I have not personally encountered a single woman who would even entertain the idea of not removing her underarm hair. And when challenged, the women I have talked to about it all tell me that they choose to do it.

It took me months and lots of self doubt to finally be comfortable with my decision. My partner pulled faces and told me it was ‘manly’, but he has learned to live with it. Wearing singlets, raising my arms in public and letting the rest of the yoga class see it took some real guts on my part. This tiny decision, this thing I do for me and me only that anyone can do at any time? It was a real eye-opener. A real consciousness-shifter. A pivotal event in learning how to really make my own choices for myself.

Having our appearance micromanaged by society blocks us from dealing with the ‘bigger’ issues. The lipstick/body hair/skirt arguments are all manufactured by the patriarchy. None of those things should matter. But ‘choosing’ to shave your legs and ‘choosing’ to be a stay at home mother are two sides of the same coin, and go hand-in-hand with ‘choosing’ to be a prostitute. We are told we have a choice, but those choices are laden with threat and consequences. To you or me, feeling like you have to wear make-up  to fit in at work is a lesser hardship than feeling like you have to let men pay to rape you so you can pay your rent, so you just do it. But a win is a win. Oppression is oppression, and the ‘little’ oppressions are supposed to keep us obedient and teach us how to submit to the ‘bigger’ oppressions. You have to teach a horse to eat from your hand before your can teach it to carry a saddle and rider. And you have to teach women to ‘choose’ to shave their armpits before you can teach them to ‘choose’ to be owned, abused, humiliated and discarded.

By making that one tiny choice, I learned how to make an actual choice about what I do with my own body, regardless of the collective attitude and outside influences. Maybe next I will get a short haircut on my head or go out without a bra or shop for clothing somewhere other than the women’s section of a store.  You have to learn how to choose what you do with your own body, before you can choose to demand to be treated like a fully-fledged human being.

 

4 thoughts on “On Choice, and Why Body Hair is a Feminist Issue

  1. Karen

    Jodie, I decided many, many years ago to stop shaving my armpits and my legs, so you DO know somebody after all. My partner at the time couldn’t understand why women would do such things in the first place, but he was a rarity in that attitude. That partner is long gone but I never returned to shaving or waxing. It bothers me greatly that kids such as my 9 yo grandson are growing up thinking that women (normal women) are hairless (as his mother and all of her friends are). Old Nana probably doesn’t count in the ‘normal’ category anyway. I know women in their 80s who still shave their legs! Why? As usual thanks for your great insights, so beautifully written. Karen

  2. Matt

    I am Matt, Jodie’s partner.

    When Jodie first stopped shaving her armpits, my response was pretty much like most men: “that’s gross”; “underarm hair is a masculine trait” etc.

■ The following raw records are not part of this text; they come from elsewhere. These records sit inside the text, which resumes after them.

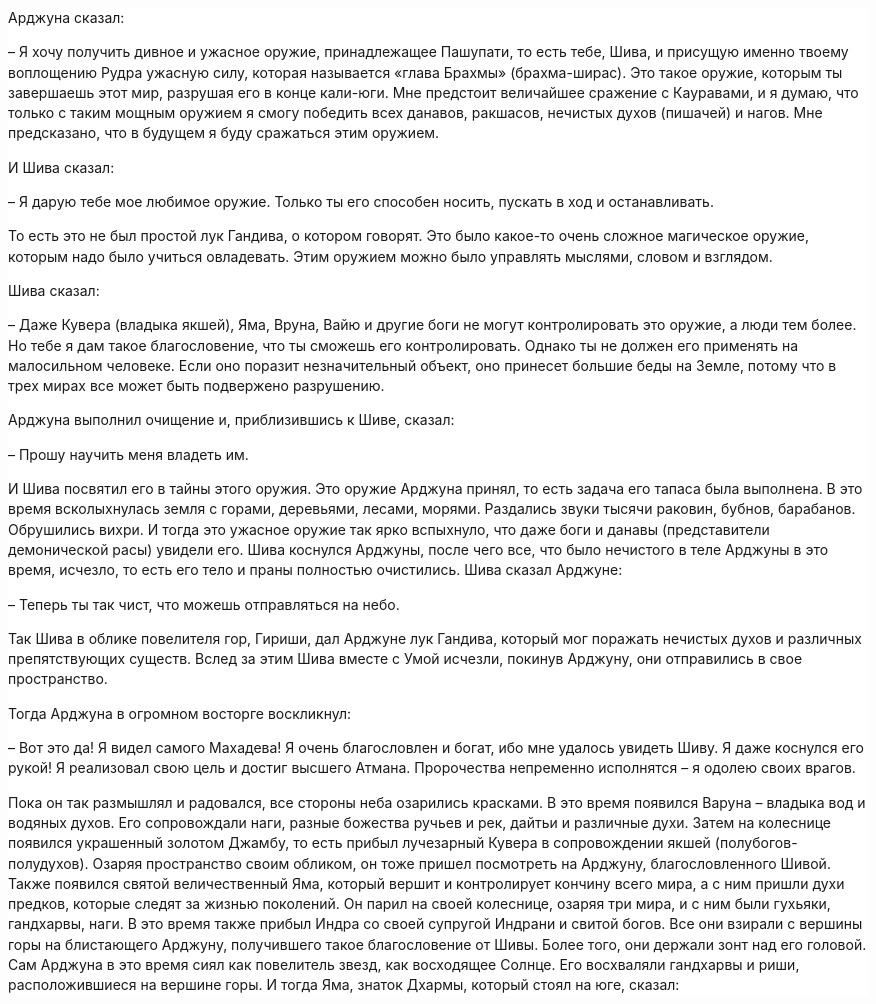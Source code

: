  Арджуна сказал:

 – Я хочу получить дивное и ужасное оружие, принадлежащее Пашупати, то есть тебе, Шива, и присущую именно твоему воплощению Рудра ужасную силу, которая называется «глава Брахмы» (брахма-ширас). Это такое оружие, которым ты завершаешь этот мир, разрушая его в конце кали-юги. Мне предстоит величайшее сражение с Кауравами, и я думаю, что только с таким мощным оружием я смогу победить всех данавов, ракшасов, нечистых духов (пишачей) и нагов. Мне предсказано, что в будущем я буду сражаться этим оружием.

 И Шива сказал:

 – Я дарую тебе мое любимое оружие. Только ты его способен носить, пускать в ход и останавливать.

 То есть это не был простой лук Гандива, о котором говорят. Это было какое-то очень сложное магическое оружие, которым надо было учиться овладевать. Этим оружием можно было управлять мыслями, словом и взглядом.

 Шива сказал:

 – Даже Кувера (владыка якшей), Яма, Вруна, Вайю и другие боги не могут контролировать это оружие, а люди тем более. Но тебе я дам такое благословение, что ты сможешь его контролировать. Однако ты не должен его применять на малосильном человеке. Если оно поразит незначительный объект, оно принесет большие беды на Земле, потому что в трех мирах все может быть подвержено разрушению.

 Арджуна выполнил очищение и, приблизившись к Шиве, сказал:

 – Прошу научить меня владеть им.

 И Шива посвятил его в тайны этого оружия. Это оружие Арджуна принял, то есть задача его тапаса была выполнена. В это время всколыхнулась земля с горами, деревьями, лесами, морями. Раздались звуки тысячи раковин, бубнов, барабанов. Обрушились вихри. И тогда это ужасное оружие так ярко вспыхнуло, что даже боги и данавы (представители демонической расы) увидели его. Шива коснулся Арджуны, после чего все, что было нечистого в теле Арджуны в это время, исчезло, то есть его тело и праны полностью очистились. Шива сказал Арджуне:

 – Теперь ты так чист, что можешь отправляться на небо.

 Так Шива в облике повелителя гор, Гириши, дал Арджуне лук Гандива, который мог поражать нечистых духов и различных препятствующих существ. Вслед за этим Шива вместе с Умой исчезли, покинув Арджуну, они отправились в свое пространство.

 Тогда Арджуна в огромном восторге воскликнул:

 – Вот это да! Я видел самого Махадева! Я очень благословлен и богат, ибо мне удалось увидеть Шиву. Я даже коснулся его рукой! Я реализовал свою цель и достиг высшего Атмана. Пророчества непременно исполнятся – я одолею своих врагов.

 Пока он так размышлял и радовался, все стороны неба озарились красками. В это время появился Варуна – владыка вод и водяных духов. Его сопровождали наги, разные божества ручьев и рек, дайтьи и различные духи. Затем на колеснице появился украшенный золотом Джамбу, то есть прибыл лучезарный Кувера в сопровождении якшей (полубогов-полудухов). Озаряя пространство своим обликом, он тоже пришел посмотреть на Арджуну, благословленного Шивой. Также появился святой величественный Яма, который вершит и контролирует кончину всего мира, а с ним пришли духи предков, которые следят за жизнью поколений. Он парил на своей колеснице, озаряя три мира, и с ним были гухьяки, гандхарвы, наги. В это время также прибыл Индра со своей супругой Индрани и свитой богов. Все они взирали с вершины горы на блистающего Арджуну, получившего такое благословение от Шивы. Более того, они держали зонт над его головой. Сам Арджуна в это время сиял как повелитель звезд, как восходящее Солнце. Его восхваляли гандхарвы и риши, расположившиеся на вершине горы. И тогда Яма, знаток Дхармы, который стоял на юге, сказал:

    I’m fairly confident now that I had that response because that is how society had trained me to respond. If I stop and think “does this make Jodie less attractive to me?” well the answer is a resounding “NO!”

    Thankfully Jodie stuck to her guns and I can honestly say that now I hardly ever think about it. It certainly hasn’t affected our relationship in any negative way, and from the moment I first met Jodie I’ve encouraged her to make her own choices and stand up for what she believes in.

    My advice to any men who might find themselves reading this and thinking “there’s no way I’d let my partner get away with that” think about what that person means to you and how important it is to support them in making their own life choices.